((
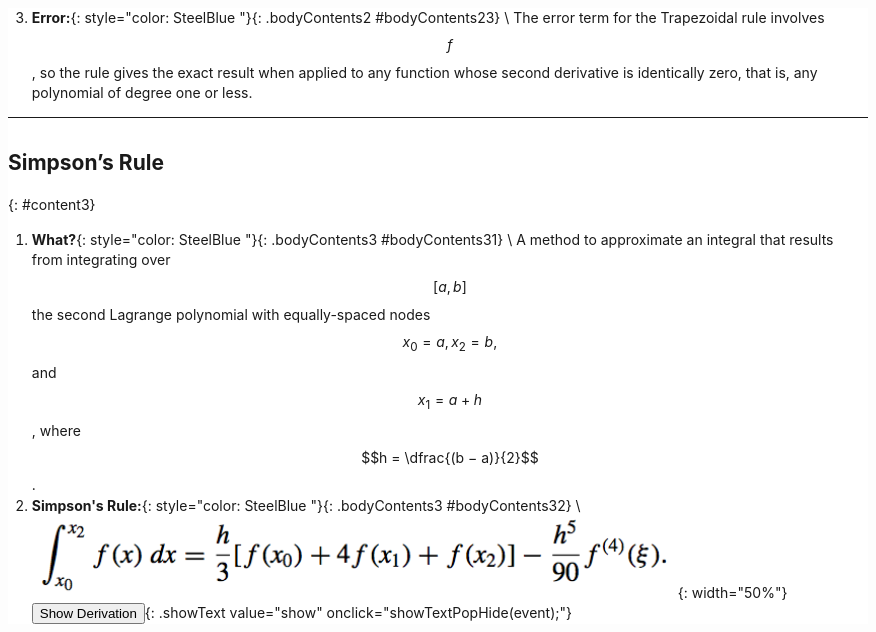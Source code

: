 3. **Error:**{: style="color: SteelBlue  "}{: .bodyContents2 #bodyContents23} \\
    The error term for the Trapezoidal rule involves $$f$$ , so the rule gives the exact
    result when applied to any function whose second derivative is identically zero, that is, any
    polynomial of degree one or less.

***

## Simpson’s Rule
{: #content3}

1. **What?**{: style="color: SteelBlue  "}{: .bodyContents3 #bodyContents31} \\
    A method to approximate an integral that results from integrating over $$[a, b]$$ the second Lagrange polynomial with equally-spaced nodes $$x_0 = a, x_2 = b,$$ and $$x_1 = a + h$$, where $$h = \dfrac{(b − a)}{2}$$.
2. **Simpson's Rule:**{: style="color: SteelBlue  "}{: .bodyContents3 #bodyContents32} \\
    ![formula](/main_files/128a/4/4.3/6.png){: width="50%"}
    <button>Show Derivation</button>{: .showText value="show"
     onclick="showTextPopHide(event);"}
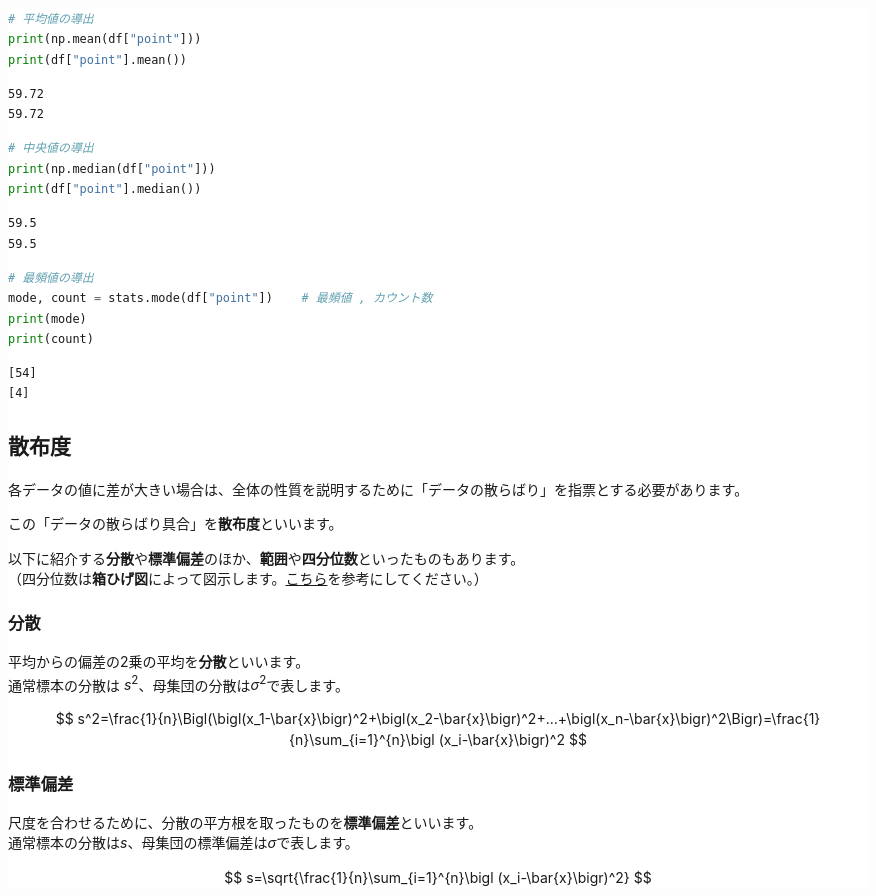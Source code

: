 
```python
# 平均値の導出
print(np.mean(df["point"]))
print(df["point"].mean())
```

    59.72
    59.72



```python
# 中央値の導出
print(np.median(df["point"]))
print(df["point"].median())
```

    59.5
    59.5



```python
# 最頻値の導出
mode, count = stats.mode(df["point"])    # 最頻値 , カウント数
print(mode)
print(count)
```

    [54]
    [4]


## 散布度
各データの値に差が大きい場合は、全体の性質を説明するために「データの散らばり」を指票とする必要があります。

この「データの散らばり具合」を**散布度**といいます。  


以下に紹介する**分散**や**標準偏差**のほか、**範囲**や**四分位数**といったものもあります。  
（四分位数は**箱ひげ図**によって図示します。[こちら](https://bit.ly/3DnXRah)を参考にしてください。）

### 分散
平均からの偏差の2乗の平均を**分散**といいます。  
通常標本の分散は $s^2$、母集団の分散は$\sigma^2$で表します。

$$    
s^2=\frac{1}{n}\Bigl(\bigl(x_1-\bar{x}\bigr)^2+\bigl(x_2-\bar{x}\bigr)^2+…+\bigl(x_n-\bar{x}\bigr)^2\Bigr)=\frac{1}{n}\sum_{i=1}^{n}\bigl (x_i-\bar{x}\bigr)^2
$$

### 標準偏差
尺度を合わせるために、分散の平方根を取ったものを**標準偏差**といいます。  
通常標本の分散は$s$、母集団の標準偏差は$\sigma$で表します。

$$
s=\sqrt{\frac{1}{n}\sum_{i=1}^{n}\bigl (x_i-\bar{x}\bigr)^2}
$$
))
**What you have to do**
Beginning at the line that contains "平均からの偏差の2乗の平均を**分散**といいます。", reproduce every line down to the last line of the entries above, exactly and only those.

**Solution for this task**
平均からの偏差の2乗の平均を**分散**といいます。  
通常標本の分散は $s^2$、母集団の分散は$\sigma^2$で表します。

$$    
s^2=\frac{1}{n}\Bigl(\bigl(x_1-\bar{x}\bigr)^2+\bigl(x_2-\bar{x}\bigr)^2+…+\bigl(x_n-\bar{x}\bigr)^2\Bigr)=\frac{1}{n}\sum_{i=1}^{n}\bigl (x_i-\bar{x}\bigr)^2
$$

### 標準偏差
尺度を合わせるために、分散の平方根を取ったものを**標準偏差**といいます。  
通常標本の分散は$s$、母集団の標準偏差は$\sigma$で表します。

$$
s=\sqrt{\frac{1}{n}\sum_{i=1}^{n}\bigl (x_i-\bar{x}\bigr)^2}
$$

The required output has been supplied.